ASSIGNMENT:
Only the lines below from the one containing "- 漫画首页模块 >> [热搜数据](../static/README.md#7-拉取热门发现)" to the one containing "- 静态资源模块 >> [今日热点](../static/README.md#1-拉取今日热点)" should be repeated, both included and unchanged.

━━ DATA FOR ANALYSIS

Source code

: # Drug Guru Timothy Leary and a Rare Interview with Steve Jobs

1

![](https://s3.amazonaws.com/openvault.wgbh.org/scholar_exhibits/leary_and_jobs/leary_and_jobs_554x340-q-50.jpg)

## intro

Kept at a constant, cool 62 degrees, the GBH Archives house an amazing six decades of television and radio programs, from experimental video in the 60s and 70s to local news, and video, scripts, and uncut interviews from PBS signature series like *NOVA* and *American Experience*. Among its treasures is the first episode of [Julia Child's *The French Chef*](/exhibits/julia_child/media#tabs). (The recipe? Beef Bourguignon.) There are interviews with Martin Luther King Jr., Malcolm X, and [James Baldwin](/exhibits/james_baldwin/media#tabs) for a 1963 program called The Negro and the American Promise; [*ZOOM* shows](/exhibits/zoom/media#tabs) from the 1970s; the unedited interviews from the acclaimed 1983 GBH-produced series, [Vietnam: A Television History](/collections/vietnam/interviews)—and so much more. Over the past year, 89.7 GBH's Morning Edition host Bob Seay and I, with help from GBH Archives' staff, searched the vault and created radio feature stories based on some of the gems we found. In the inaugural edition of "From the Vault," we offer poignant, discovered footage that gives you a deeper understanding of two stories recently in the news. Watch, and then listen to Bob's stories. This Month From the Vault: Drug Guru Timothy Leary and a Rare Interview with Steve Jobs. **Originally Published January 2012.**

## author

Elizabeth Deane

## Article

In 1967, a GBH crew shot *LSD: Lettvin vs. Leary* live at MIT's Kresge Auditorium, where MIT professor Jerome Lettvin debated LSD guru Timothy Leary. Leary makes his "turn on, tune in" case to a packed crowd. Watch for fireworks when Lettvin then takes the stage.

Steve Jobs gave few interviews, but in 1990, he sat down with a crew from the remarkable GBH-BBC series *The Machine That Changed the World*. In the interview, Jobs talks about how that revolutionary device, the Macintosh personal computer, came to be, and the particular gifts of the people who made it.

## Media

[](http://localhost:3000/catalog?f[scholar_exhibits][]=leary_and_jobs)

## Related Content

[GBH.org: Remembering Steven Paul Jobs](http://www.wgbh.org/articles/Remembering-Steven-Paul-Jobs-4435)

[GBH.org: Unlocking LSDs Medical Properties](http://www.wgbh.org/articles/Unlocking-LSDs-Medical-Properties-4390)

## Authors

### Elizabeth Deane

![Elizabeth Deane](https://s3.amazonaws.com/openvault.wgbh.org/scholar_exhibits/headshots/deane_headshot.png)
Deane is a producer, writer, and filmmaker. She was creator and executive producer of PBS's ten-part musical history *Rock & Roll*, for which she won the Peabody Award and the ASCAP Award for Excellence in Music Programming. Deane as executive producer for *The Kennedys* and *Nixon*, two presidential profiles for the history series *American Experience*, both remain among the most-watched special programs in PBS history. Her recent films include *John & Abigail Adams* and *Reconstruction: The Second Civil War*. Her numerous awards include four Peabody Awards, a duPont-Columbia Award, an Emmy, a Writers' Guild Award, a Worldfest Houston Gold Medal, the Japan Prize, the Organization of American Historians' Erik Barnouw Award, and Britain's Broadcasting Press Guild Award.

━━━━
━━ DATA FOR ANALYSIS

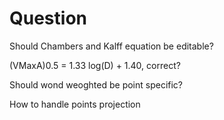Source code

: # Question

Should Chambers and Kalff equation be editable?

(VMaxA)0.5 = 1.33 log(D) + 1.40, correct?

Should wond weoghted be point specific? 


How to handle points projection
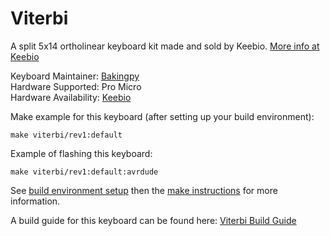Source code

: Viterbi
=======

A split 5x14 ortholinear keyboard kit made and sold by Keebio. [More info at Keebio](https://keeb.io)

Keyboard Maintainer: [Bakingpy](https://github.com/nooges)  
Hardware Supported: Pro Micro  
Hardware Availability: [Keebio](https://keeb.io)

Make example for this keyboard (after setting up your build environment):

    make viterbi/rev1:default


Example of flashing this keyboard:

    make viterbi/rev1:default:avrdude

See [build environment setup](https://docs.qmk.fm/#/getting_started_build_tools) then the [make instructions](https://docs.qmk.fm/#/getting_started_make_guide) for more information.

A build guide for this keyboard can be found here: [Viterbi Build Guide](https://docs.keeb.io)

━━━━
━━ DATA FOR ANALYSIS

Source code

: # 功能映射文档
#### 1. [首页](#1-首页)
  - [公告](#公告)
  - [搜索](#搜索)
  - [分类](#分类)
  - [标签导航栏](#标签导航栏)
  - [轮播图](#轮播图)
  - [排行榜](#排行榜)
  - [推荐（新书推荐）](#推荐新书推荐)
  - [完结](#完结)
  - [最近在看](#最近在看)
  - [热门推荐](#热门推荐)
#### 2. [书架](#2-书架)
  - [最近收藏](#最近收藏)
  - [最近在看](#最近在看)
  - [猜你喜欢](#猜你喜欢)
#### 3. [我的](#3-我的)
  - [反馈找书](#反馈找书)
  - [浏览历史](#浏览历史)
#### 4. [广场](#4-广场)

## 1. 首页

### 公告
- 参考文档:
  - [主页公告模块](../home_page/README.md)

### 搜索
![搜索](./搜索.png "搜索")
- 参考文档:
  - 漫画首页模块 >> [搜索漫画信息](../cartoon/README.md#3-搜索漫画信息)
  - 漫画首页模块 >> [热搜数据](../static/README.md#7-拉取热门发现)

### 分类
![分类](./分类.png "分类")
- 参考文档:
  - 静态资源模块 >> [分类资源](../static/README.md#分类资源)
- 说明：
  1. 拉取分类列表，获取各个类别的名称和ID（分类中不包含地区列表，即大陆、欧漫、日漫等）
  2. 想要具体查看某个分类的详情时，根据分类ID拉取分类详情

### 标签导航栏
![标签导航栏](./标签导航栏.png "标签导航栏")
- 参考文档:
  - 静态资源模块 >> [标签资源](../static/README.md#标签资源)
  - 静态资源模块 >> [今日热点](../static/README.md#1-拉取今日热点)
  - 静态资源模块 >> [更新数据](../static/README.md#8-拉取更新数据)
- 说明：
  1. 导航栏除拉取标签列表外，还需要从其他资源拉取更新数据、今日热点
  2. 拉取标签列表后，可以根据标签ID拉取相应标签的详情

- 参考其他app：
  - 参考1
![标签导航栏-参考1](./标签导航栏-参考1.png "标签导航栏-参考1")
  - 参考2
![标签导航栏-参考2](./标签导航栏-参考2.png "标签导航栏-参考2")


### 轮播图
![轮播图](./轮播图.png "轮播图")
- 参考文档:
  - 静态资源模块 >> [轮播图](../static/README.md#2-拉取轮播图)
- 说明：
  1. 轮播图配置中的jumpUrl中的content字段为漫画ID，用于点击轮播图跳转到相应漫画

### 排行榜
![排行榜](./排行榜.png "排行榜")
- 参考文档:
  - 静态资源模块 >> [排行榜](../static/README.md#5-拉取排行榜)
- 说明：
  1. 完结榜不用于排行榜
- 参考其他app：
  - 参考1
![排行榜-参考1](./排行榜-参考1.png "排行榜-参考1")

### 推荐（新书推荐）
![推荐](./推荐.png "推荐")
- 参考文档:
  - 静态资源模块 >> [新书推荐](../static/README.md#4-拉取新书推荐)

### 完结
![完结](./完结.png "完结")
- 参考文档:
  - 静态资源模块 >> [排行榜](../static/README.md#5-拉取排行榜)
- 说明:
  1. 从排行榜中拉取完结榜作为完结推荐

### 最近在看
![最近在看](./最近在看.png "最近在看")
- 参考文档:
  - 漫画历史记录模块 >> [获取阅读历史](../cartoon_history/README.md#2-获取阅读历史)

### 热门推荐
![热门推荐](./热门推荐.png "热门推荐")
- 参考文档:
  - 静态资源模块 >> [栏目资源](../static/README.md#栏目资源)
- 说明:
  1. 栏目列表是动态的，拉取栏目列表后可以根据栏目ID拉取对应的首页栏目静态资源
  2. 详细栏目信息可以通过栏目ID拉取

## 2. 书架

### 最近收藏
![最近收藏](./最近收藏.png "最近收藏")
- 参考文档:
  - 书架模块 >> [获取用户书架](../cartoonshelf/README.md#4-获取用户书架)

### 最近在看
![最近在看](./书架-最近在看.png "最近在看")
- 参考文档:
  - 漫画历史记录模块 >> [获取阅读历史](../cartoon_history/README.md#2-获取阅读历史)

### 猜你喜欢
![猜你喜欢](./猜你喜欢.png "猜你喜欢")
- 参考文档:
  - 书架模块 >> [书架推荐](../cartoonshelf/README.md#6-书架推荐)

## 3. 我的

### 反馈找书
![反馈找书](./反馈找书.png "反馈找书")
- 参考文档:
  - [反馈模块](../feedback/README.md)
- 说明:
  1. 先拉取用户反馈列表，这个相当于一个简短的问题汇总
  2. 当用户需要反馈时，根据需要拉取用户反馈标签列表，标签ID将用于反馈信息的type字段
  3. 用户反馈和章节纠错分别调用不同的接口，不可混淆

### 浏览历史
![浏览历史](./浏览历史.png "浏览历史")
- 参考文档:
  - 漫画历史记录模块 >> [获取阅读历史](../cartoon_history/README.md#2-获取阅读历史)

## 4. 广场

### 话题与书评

━━━━

ANSWER:
  - 漫画首页模块 >> [热搜数据](../static/README.md#7-拉取热门发现)

### 分类
![分类](./分类.png "分类")
- 参考文档:
  - 静态资源模块 >> [分类资源](../static/README.md#分类资源)
- 说明：
  1. 拉取分类列表，获取各个类别的名称和ID（分类中不包含地区列表，即大陆、欧漫、日漫等）
  2. 想要具体查看某个分类的详情时，根据分类ID拉取分类详情

### 标签导航栏
![标签导航栏](./标签导航栏.png "标签导航栏")
- 参考文档:
  - 静态资源模块 >> [标签资源](../static/README.md#标签资源)
  - 静态资源模块 >> [今日热点](../static/README.md#1-拉取今日热点)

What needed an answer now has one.